* **Records supplied**:
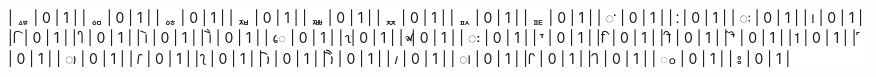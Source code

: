 | ퟴ | 0 | 1 |
| ퟵ | 0 | 1 |
| ퟶ | 0 | 1 |
| ퟷ | 0 | 1 |
| ퟸ | 0 | 1 |
| ퟹ | 0 | 1 |
| ퟺ | 0 | 1 |
| ퟻ | 0 | 1 |
| 𑀀 | 0 | 1 |
| 𑀂 | 0 | 1 |
| 𑂂 | 0 | 1 |
| 𑂰 | 0 | 1 |
| 𑂱 | 0 | 1 |
| 𑂲 | 0 | 1 |
| 𑂷 | 0 | 1 |
| 𑂸 | 0 | 1 |
| 𑄬 | 0 | 1 |
| 𑅅 | 0 | 1 |
| 𑅆 | 0 | 1 |
| 𑆂 | 0 | 1 |
| 𑆳 | 0 | 1 |
| 𑆴 | 0 | 1 |
| 𑆵 | 0 | 1 |
| 𑆿 | 0 | 1 |
| 𑇀 | 0 | 1 |
| 𑇎 | 0 | 1 |
| 𑈬 | 0 | 1 |
| 𑈭 | 0 | 1 |
| 𑈮 | 0 | 1 |
| 𑈲 | 0 | 1 |
| 𑈳 | 0 | 1 |
| 𑈵 | 0 | 1 |
| 𑋠 | 0 | 1 |
| 𑋡 | 0 | 1 |
| 𑋢 | 0 | 1 |
| 𑌂 | 0 | 1 |
| 𑌃 | 0 | 1 |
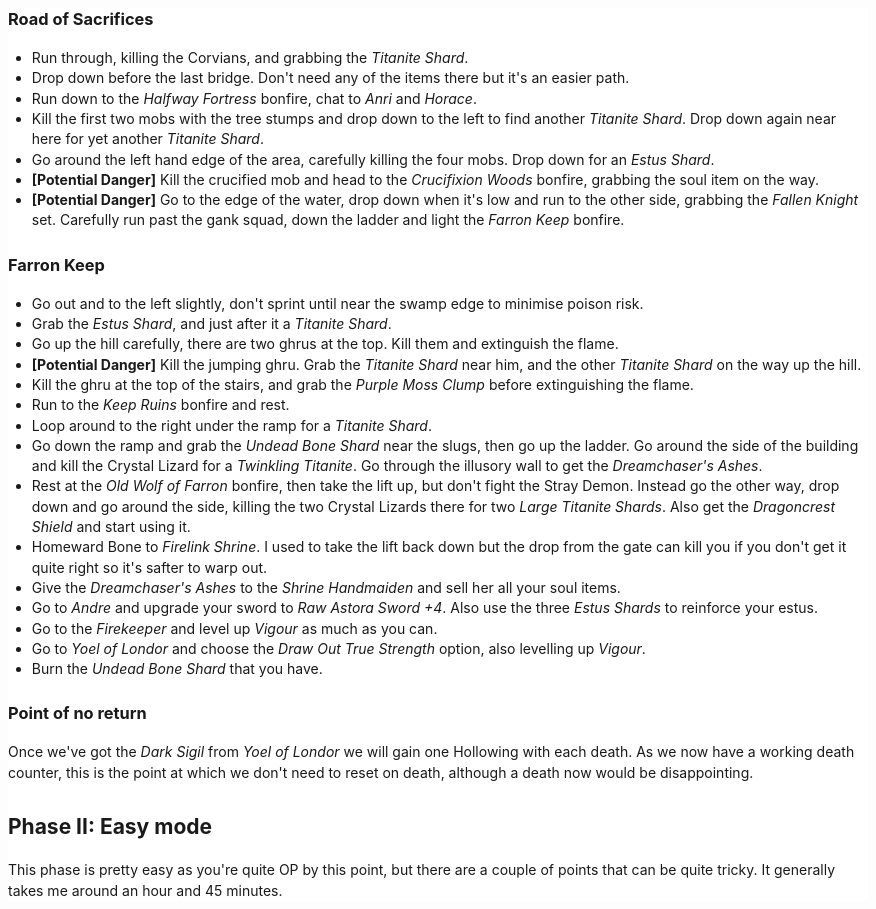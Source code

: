 ### Road of Sacrifices

- Run through, killing the Corvians, and grabbing the *Titanite Shard*.
- Drop down before the last bridge. Don't need any of the items there but it's an easier path.
- Run down to the *Halfway Fortress* bonfire, chat to *Anri* and *Horace*.
- Kill the first two mobs with the tree stumps and drop down to the left to find another *Titanite Shard*. Drop down again near here for yet another *Titanite Shard*.
- Go around the left hand edge of the area, carefully killing the four mobs. Drop down for an *Estus Shard*.
- **[Potential Danger]** Kill the crucified mob and head to the *Crucifixion Woods* bonfire, grabbing the soul item on the way.
- **[Potential Danger]** Go to the edge of the water, drop down when it's low and run to the other side, grabbing the *Fallen Knight* set. Carefully run past the gank squad, down the ladder and light the *Farron Keep* bonfire.

### Farron Keep

- Go out and to the left slightly, don't sprint until near the swamp edge to minimise poison risk.
- Grab the *Estus Shard*, and just after it a *Titanite Shard*.
- Go up the hill carefully, there are two ghrus at the top. Kill them and extinguish the flame.
- **[Potential Danger]** Kill the jumping ghru. Grab the *Titanite Shard* near him, and the other *Titanite Shard* on the way up the hill.
- Kill the ghru at the top of the stairs, and grab the *Purple Moss Clump* before extinguishing the flame.
- Run to the *Keep Ruins* bonfire and rest.
- Loop around to the right under the ramp for a *Titanite Shard*.
- Go down the ramp and grab the *Undead Bone Shard* near the slugs, then go up the ladder. Go around the side of the building and kill the Crystal Lizard for a *Twinkling Titanite*. Go through the illusory wall to get the *Dreamchaser's Ashes*.
- Rest at the *Old Wolf of Farron* bonfire, then take the lift up, but don't fight the Stray Demon. Instead go the other way, drop down and go around the side, killing the two Crystal Lizards there for two *Large Titanite Shards*. Also get the *Dragoncrest Shield* and start using it.
- Homeward Bone to *Firelink Shrine*. I used to take the lift back down but the drop from the gate can kill you if you don't get it quite right so it's safter to warp out.
- Give the *Dreamchaser's Ashes* to the *Shrine Handmaiden* and sell her all your soul items.
- Go to *Andre* and upgrade your sword to *Raw Astora Sword +4*. Also use the three *Estus Shards* to reinforce your estus.
- Go to the *Firekeeper* and level up *Vigour* as much as you can.
- Go to *Yoel of Londor* and choose the *Draw Out True Strength* option, also levelling up *Vigour*.
- Burn the *Undead Bone Shard* that you have.

### Point of no return

Once we've got the *Dark Sigil* from *Yoel of Londor* we will gain one Hollowing with each death. As we now have a working death counter, this is the point at which we don't need to reset on death, although a death now would be disappointing.

## Phase II: Easy mode

This phase is pretty easy as you're quite OP by this point, but there are a couple of points that can be quite tricky. It generally takes me around an hour and 45 minutes.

* **Work task**: Sift the data above for lines with "Potential", then copy each one.

* **Your solution**:
- **[Potential Danger]** Kill the crucified mob and head to the *Crucifixion Woods* bonfire, grabbing the soul item on the way.
- **[Potential Danger]** Go to the edge of the water, drop down when it's low and run to the other side, grabbing the *Fallen Knight* set. Carefully run past the gank squad, down the ladder and light the *Farron Keep* bonfire.
- **[Potential Danger]** Kill the jumping ghru. Grab the *Titanite Shard* near him, and the other *Titanite Shard* on the way up the hill.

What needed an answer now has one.